THE INPUT START

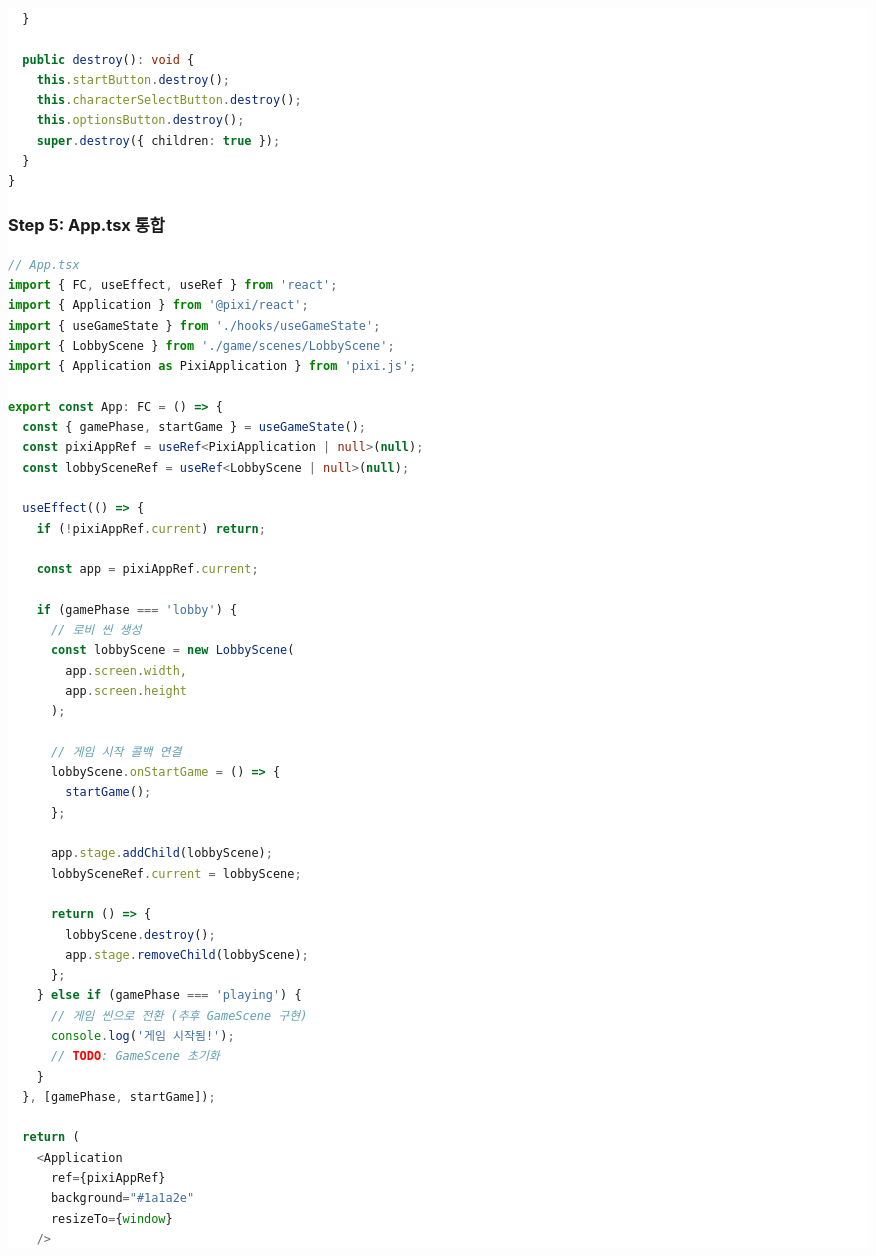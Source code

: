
 ```typescript
  }

  public destroy(): void {
    this.startButton.destroy();
    this.characterSelectButton.destroy();
    this.optionsButton.destroy();
    super.destroy({ children: true });
  }
}
```

### Step 5: App.tsx 통합

```typescript
// App.tsx
import { FC, useEffect, useRef } from 'react';
import { Application } from '@pixi/react';
import { useGameState } from './hooks/useGameState';
import { LobbyScene } from './game/scenes/LobbyScene';
import { Application as PixiApplication } from 'pixi.js';

export const App: FC = () => {
  const { gamePhase, startGame } = useGameState();
  const pixiAppRef = useRef<PixiApplication | null>(null);
  const lobbySceneRef = useRef<LobbyScene | null>(null);

  useEffect(() => {
    if (!pixiAppRef.current) return;

    const app = pixiAppRef.current;

    if (gamePhase === 'lobby') {
      // 로비 씬 생성
      const lobbyScene = new LobbyScene(
        app.screen.width,
        app.screen.height
      );

      // 게임 시작 콜백 연결
      lobbyScene.onStartGame = () => {
        startGame();
      };

      app.stage.addChild(lobbyScene);
      lobbySceneRef.current = lobbyScene;

      return () => {
        lobbyScene.destroy();
        app.stage.removeChild(lobbyScene);
      };
    } else if (gamePhase === 'playing') {
      // 게임 씬으로 전환 (추후 GameScene 구현)
      console.log('게임 시작됨!');
      // TODO: GameScene 초기화
    }
  }, [gamePhase, startGame]);

  return (
    <Application
      ref={pixiAppRef}
      background="#1a1a2e"
      resizeTo={window}
    />
```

THE INPUT END

EXERCISE INSTRUCTIONS:
Go through the records. Copy each line where "import" appears.

ANSWER TO THE PROBLEM:
import { FC, useEffect, useRef } from 'react';
import { Application } from '@pixi/react';
import { useGameState } from './hooks/useGameState';
import { LobbyScene } from './game/scenes/LobbyScene';
import { Application as PixiApplication } from 'pixi.js';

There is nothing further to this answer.